12

From my understanding,

(.)(?<!\1)

should never match. Actually, php's preg_replace even refuses to compile this and so does ruby's gsub. The python re module seems to have a different opinion though:

import re
test = 'xAAAAAyBBBBz'
print (re.sub(r'(.)(?<!\1)', r'(\g<0>)', test))

Result:

(x)AAAA(A)(y)BBB(B)(z)

Can anyone provide a reasonable explanation for this behavior?

Update

This behavior appears to be a limitation in the re module.

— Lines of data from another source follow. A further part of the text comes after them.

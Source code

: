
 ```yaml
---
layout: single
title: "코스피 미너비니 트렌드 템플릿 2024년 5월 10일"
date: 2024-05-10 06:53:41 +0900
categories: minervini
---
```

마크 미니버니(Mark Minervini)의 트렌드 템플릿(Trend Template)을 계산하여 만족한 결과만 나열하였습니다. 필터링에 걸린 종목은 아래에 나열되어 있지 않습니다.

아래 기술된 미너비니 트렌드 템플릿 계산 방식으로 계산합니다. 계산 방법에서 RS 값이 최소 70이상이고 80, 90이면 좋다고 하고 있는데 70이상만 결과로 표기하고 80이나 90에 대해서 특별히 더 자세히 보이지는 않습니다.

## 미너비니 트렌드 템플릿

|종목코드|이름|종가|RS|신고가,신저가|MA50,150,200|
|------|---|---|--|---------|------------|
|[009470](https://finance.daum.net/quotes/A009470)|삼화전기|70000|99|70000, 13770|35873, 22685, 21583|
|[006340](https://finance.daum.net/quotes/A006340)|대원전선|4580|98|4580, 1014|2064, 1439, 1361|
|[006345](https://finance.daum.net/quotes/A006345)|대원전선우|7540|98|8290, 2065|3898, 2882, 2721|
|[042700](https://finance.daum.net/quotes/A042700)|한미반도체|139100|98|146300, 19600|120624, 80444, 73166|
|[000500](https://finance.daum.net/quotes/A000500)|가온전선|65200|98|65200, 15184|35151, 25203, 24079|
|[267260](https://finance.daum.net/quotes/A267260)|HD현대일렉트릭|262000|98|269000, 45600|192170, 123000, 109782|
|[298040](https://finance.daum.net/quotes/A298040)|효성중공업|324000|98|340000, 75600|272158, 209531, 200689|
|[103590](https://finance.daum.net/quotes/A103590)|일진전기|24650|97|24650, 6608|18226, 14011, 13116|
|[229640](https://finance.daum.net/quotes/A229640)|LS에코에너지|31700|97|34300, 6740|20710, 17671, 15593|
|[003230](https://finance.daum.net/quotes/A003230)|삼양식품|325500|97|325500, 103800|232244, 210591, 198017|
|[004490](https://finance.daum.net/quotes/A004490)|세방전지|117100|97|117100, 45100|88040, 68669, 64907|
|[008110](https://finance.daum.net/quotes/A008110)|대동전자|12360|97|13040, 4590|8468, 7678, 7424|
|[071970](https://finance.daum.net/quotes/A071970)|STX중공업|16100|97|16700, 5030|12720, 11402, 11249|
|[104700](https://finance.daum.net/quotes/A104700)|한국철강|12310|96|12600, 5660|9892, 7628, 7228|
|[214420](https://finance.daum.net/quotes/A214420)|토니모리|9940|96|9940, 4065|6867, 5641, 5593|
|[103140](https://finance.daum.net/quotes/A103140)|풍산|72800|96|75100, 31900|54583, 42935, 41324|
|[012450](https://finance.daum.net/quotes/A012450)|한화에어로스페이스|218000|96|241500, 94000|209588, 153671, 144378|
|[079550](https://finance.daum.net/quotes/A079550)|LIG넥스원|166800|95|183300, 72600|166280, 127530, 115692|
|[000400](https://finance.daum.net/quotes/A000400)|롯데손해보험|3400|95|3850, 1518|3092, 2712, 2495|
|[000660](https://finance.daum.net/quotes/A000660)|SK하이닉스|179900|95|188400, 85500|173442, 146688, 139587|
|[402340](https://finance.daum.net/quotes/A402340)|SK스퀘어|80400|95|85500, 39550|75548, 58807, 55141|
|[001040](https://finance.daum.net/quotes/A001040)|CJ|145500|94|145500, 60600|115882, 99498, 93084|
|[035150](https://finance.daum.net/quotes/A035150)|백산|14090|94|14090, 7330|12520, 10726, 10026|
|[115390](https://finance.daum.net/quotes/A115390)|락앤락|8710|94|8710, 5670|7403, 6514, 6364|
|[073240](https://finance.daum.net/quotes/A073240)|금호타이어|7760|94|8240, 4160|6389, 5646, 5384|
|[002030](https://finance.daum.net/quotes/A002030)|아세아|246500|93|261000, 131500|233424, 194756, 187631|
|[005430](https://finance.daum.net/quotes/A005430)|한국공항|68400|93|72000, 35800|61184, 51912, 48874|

The alternative regex module seems to handle groups in assertions correctly:

import regex

test = 'xAAAAAyBBBBz'

print (regex.sub(r'(.)(?<!\1)', r'(\g<0>)', test))
## xAAAAAyBBBBz

print (regex.sub(r'(.)(.)(?<!\1)', r'(\g<0>)', test))
## (xA)AAA(Ay)BBB(Bz)

Note that unlike pcre, regex also allows variable-width lookbehinds:

print (regex.sub(r'(.)(?<![A-Z]+)', r'(\g<0>)', test))
## (x)AAAAA(y)BBBB(z)

Eventually, regex is going to be included in the standard library, as mentioned in PEP 411.

Community
  • 1
  • 1
georg
  • 211,518
  • 52
  • 313
  • 390

1 Answers1

6

This does look like a limitation (nice way of saying "bug", as I learned from a support call with Microsoft) in the Python re module.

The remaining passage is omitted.